WHAT TO PRODUCE:
The output must be the data, printed exactly as written.

Saved data entries:
═══
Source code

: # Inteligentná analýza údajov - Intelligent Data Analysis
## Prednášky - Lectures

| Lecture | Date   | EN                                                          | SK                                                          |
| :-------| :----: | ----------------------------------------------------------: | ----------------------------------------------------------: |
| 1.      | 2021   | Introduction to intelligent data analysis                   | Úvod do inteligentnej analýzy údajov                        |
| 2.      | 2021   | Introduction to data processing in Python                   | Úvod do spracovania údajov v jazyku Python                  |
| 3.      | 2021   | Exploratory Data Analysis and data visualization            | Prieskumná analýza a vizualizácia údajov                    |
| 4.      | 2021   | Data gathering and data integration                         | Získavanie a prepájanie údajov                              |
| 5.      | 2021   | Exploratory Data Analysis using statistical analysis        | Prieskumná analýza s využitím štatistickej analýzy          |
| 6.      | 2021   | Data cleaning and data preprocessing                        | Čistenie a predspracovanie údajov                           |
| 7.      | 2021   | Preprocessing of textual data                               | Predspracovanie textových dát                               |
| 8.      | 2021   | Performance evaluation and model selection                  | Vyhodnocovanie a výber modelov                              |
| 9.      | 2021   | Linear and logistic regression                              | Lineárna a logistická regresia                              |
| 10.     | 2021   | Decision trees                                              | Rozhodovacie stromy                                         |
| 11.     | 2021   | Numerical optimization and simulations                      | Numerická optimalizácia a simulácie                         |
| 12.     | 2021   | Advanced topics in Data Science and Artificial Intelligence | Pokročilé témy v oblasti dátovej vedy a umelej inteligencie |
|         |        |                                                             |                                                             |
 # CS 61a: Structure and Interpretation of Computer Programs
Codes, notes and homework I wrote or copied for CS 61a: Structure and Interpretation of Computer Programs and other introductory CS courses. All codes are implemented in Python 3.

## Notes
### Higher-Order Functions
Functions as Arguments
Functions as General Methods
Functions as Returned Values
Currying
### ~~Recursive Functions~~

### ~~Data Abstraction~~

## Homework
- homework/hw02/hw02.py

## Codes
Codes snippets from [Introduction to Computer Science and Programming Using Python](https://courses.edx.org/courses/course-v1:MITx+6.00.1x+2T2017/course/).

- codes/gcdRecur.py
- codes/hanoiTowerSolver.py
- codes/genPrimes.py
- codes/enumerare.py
═══
SOLUTION TO THIS PROBLEM:
Source code

: # Inteligentná analýza údajov - Intelligent Data Analysis
## Prednášky - Lectures

| Lecture | Date   | EN                                                          | SK                                                          |
| :-------| :----: | ----------------------------------------------------------: | ----------------------------------------------------------: |
| 1.      | 2021   | Introduction to intelligent data analysis                   | Úvod do inteligentnej analýzy údajov                        |
| 2.      | 2021   | Introduction to data processing in Python                   | Úvod do spracovania údajov v jazyku Python                  |
| 3.      | 2021   | Exploratory Data Analysis and data visualization            | Prieskumná analýza a vizualizácia údajov                    |
| 4.      | 2021   | Data gathering and data integration                         | Získavanie a prepájanie údajov                              |
| 5.      | 2021   | Exploratory Data Analysis using statistical analysis        | Prieskumná analýza s využitím štatistickej analýzy          |
| 6.      | 2021   | Data cleaning and data preprocessing                        | Čistenie a predspracovanie údajov                           |
| 7.      | 2021   | Preprocessing of textual data                               | Predspracovanie textových dát                               |
| 8.      | 2021   | Performance evaluation and model selection                  | Vyhodnocovanie a výber modelov                              |
| 9.      | 2021   | Linear and logistic regression                              | Lineárna a logistická regresia                              |
| 10.     | 2021   | Decision trees                                              | Rozhodovacie stromy                                         |
| 11.     | 2021   | Numerical optimization and simulations                      | Numerická optimalizácia a simulácie                         |
| 12.     | 2021   | Advanced topics in Data Science and Artificial Intelligence | Pokročilé témy v oblasti dátovej vedy a umelej inteligencie |
|         |        |                                                             |                                                             |
 # CS 61a: Structure and Interpretation of Computer Programs
Codes, notes and homework I wrote or copied for CS 61a: Structure and Interpretation of Computer Programs and other introductory CS courses. All codes are implemented in Python 3.

## Notes
### Higher-Order Functions
Functions as Arguments
Functions as General Methods
Functions as Returned Values
Currying
### ~~Recursive Functions~~

### ~~Data Abstraction~~

## Homework
- homework/hw02/hw02.py

## Codes
Codes snippets from [Introduction to Computer Science and Programming Using Python](https://courses.edx.org/courses/course-v1:MITx+6.00.1x+2T2017/course/).

- codes/gcdRecur.py
- codes/hanoiTowerSolver.py
- codes/genPrimes.py
- codes/enumerare.py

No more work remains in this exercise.